Son vêtement sauvage nous rappelle que Jean combat dans un  corps à corps avec la nature et avec le tohu bohu et chaos de son temps, comme si une nouvelle humanité est, là, en train de naître,  comme si les origines viennent  de se fendre en deux et que tel un premier homme, qui à coups d’épaules et de verbe, et en train de franchir la brèche, qui sépare le jour d’avec la nuit, la clarté d’esprit d’avec la confusion du mental et la lumière d’avec les ténèbres…

«  Mangeur de sauterelles » ? Bien sûr que Jean l’est tellement c’est un défi auquel chacun de nous, sans le savoir, est aussi confronté jusqu’au tréfonds de sa conscience…

Nous le savons, les sauterelles sont une plaie. Elles sont des ailes de famine qui mordent les plantes et ce faisant  dessèchent chacun et le peuple que nous sommes. Les sauterelles, telle une épidémie mortelle,  laissent le moindre des printemps en cendres… Nous  savons le sens de cela puisque nous sommes en train de le vivre. Alors, réalisons qu’en les mangeant, Jean fait son affaire du mal.  Et de la plaie ,il fait sa nourriture. Alors, lorsque devant les nuages noirs du temps chacun ne pense qu’à se sauver sous les cris, pour aller se mettre à l’abri, se cacher et se confiner, lui se met à rire et  à dévorer les vieilles peurs. En mangeant les sauterelles il devient  un mangeur des causes de mort et des logiques mortifères…
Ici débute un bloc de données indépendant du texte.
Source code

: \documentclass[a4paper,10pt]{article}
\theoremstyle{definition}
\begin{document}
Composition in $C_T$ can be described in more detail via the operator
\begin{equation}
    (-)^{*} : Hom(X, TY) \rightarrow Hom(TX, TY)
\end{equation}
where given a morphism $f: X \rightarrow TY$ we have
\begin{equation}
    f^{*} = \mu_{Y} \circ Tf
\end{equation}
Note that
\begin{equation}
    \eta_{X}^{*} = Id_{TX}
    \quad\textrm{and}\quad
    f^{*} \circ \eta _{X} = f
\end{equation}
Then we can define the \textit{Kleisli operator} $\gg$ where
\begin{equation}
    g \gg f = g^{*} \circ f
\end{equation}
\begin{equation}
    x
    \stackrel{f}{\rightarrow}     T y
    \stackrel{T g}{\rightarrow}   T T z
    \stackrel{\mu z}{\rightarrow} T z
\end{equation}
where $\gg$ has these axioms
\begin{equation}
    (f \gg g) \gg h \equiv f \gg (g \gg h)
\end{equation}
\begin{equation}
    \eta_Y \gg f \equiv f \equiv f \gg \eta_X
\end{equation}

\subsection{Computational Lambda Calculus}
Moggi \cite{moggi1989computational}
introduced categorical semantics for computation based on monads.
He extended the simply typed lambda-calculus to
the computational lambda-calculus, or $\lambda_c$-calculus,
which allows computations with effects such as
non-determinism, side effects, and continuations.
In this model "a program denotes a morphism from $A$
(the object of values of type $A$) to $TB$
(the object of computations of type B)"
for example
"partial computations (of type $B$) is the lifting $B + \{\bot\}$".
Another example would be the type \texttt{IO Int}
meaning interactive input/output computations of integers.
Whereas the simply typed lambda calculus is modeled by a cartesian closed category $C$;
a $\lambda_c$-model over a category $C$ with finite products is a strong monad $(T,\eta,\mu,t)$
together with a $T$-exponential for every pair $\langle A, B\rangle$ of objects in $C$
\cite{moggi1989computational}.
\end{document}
« Prêcheur dans le désert » : Quelle idée, d’autant plus à nos yeux, nous qui avons la nostalgie des temples remplies et qui aujourd’hui constatons la désertification de nos lieux… et pourtant réalisons que nous avons là une extraordinaire leçon dont chacun se devrait de tirer la substance…

Au lieu de prêcher aux foules, il prêche au désert. C’est fabuleux !

Pour convertir le monde, il le fuit. C’est phénoménal !

Pour inviter les gens, Jean Baptiste les injurie. C’est énorme !

D’ailleurs, c’est tellement fabuleux, phénoménal et énorme que l’impossible se produit et que  l’inattendu recule  ses limites… Le désert se peuple.

Tous, tous arrivent de partout, de toute la Judée, de toute la région du Jourdain et même, ce n’est pas peu dire, même de Jérusalem…

Même ces croyants purifiés entre tous, portant sur leur front l’ombre exacte du temple, Même ces gens pieux,  détenteurs incontestés de la règle morale et  de la perfection. Même ces gens de religion qui ne reçoivent la parole que par voie autorisée…

Ils arrivent de partout, voici le désert remuant de monde. Voici qu’au désert les vieux ossements desséchés sortent de dessous les paupières du Prophète Ezéchiel.  Même de Jérusalem,  les enterrés vivants de la religion, les envoûtés des règles et des principes, les prosternés de la cérémonie dominicale, même eux, descendent de leur balcon ostentatoire pour rejoindre le désert…

L’Esprit des quatre vents de l’immense étendue les soulève à l’épaule et les emporte d’un tourbillon.

L’Esprit a réussi à les faire bouger, les mettre en mouvement et à leur faire quitter les remparts de leur certitude et de leur savoir..

C’est inimaginable.

Réalisons que l’irruption de Dieu dans toutes ces vies n’a pas eu lieu  ni par la porte des brebis, ni par la belle porte, la plus solennelle du temple mais par la porte du désert… Réalisons qu’à travers Jean Baptiste l’irruption de Dieu nous enseigne que les chemins ne montent pas, ne montent plus au temple mais qu’ils descendent au désert…  Dieu est là, au fond des reculs, au grand large des étendues, là où le temps se prend à pleines mains et où le silence va d’un bout à l’autre de la vie, donc bien évidemment à un bout à l’autre de la mort…  C’est l’infini  qui est mis à notre portée.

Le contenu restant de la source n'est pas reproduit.